Defensores da reforma desprezam dados da realidade brasileira, diz o professor, citando estudo do Dieese sobre a rotatividade: ainda antes da “reforma” trabalhista, o trabalhador contribuía apenas nove a cada 12 meses. Ele observa ainda que a sociedade é extremamente desigual e heterogênea. Apenas na cidade de São Paulo, lembra Fagnani, citando dados da Rede Nossa São Paulo, a expectativa de vida em Pinheiros, bairro nobre da zona oeste, é de 79 anos, enquanto em Cidade Tiradentes, no extremo leste, cai para 53 anos.
Terror e mitos
Para forçar mudanças na previdência, apela-se para o “terror” demográfico e econômico. “O governo diz que vai ter um déficit, mas não tem um modelo atuarial. Tudo que se fala sobre catástrofe em 2060 é chute, não tem base científica”, contesta o economista, para quem há um debate “baseado em mitos”, agora chamados de fake news.

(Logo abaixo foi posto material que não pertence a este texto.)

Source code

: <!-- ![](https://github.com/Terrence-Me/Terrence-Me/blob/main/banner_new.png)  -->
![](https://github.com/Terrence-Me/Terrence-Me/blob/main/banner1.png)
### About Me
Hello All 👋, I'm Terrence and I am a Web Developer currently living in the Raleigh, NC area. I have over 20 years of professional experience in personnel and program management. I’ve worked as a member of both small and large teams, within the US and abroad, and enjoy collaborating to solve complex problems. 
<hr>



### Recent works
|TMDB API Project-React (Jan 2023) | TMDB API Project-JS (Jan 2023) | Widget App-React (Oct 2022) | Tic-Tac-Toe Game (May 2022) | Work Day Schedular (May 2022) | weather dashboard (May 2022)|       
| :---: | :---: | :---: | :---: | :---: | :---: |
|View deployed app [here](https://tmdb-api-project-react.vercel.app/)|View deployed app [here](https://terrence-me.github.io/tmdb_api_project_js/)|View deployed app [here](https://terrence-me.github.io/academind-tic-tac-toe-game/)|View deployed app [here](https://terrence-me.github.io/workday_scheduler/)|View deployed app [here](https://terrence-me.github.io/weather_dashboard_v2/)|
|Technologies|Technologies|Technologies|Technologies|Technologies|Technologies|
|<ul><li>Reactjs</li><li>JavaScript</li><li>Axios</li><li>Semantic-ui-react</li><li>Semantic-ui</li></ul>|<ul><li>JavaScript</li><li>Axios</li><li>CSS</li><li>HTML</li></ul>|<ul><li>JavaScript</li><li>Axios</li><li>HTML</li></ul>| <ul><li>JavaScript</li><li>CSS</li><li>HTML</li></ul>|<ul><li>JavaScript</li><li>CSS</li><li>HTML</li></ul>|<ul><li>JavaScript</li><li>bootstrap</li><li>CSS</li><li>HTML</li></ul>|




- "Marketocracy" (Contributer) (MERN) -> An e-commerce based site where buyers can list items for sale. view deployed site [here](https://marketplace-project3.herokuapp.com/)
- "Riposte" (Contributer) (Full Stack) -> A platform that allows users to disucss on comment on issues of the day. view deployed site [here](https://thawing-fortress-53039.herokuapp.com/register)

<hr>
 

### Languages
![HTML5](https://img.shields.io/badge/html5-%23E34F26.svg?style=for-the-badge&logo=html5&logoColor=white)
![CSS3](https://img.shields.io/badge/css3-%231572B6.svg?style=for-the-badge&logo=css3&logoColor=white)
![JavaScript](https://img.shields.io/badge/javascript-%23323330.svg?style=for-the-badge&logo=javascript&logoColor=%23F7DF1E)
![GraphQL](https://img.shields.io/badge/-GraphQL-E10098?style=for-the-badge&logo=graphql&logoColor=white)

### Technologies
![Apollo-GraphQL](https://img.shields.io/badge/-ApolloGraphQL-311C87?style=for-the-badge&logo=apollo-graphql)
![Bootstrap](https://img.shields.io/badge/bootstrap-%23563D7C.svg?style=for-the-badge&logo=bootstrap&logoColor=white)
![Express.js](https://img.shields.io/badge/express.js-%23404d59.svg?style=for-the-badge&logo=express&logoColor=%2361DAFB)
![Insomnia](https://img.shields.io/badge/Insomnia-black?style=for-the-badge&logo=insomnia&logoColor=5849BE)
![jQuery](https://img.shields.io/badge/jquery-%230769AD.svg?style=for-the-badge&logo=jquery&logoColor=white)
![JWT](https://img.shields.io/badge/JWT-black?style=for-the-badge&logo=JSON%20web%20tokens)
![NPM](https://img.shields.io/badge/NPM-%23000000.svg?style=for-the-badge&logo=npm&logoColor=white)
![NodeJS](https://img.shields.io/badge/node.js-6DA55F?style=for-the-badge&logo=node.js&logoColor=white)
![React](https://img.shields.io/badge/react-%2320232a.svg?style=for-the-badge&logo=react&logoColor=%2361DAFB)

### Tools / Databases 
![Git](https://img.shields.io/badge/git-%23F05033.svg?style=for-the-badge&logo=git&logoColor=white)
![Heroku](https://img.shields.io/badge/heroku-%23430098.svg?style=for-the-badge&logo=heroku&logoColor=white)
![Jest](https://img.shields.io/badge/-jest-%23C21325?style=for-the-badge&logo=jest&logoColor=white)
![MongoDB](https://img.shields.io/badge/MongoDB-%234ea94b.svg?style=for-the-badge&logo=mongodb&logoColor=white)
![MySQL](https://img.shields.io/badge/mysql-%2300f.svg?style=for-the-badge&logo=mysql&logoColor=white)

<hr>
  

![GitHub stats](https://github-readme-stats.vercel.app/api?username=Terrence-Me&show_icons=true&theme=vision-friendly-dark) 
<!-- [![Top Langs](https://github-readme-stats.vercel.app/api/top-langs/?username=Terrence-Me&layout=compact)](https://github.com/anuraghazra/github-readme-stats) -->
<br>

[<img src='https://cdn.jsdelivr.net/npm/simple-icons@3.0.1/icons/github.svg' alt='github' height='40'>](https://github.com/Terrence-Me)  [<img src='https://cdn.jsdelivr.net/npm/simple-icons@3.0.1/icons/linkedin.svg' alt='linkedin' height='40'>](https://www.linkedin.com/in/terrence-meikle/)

Um dos mitos é o de que há aposentadoria “precoce” no Brasil. Segundo ele, o trabalhador urbano se aposenta em média com 63 anos e o rural, com 58. Entre outras mudanças, o governo queria adotar uma idade mínima única de 65 anos, além de esticar o tempo de contribuição. “Esse cálculo desconsidera a realidade social do Brasil”, afirma Fagnani. Para ele, a extinção do direito de proteção à velhice afronta a Declaração Universal dos Direitos do Homem.
Ainda na mudança tentada sem sucesso por Temer, dizia-se que haveria redução de custos de R$ 500 bilhões em 10 anos. Mas Fagnani lembra que esse valor é superado de longe por isenções, sonegação e pagamento de juros. “O sonegador no Brasil é beneficiado com financiamento.”
Ele avalia que mesmo para o próximo governo não será fácil aprovar uma reforma, seja qual for. “Agora, tem de ter mobilização (para resistir). E subsídio técnico”, aponta.
Para Ana Bock, que foi candidata a vice-governadora paulista na chapa de Luiz Marinho (PT), o cenário brasileiro exigirá cautela. Ela considera o presidente eleito, Jair Bolsonaro, um “avatar”, personagem criado para atender a interesses econômicos das elites, parte de um processo que tenta impor um projeto político em prejuízo de um projeto civilizatório. “Ainda temos um país que classifica muito, (que diz) quem pode ou não entrar na festa.”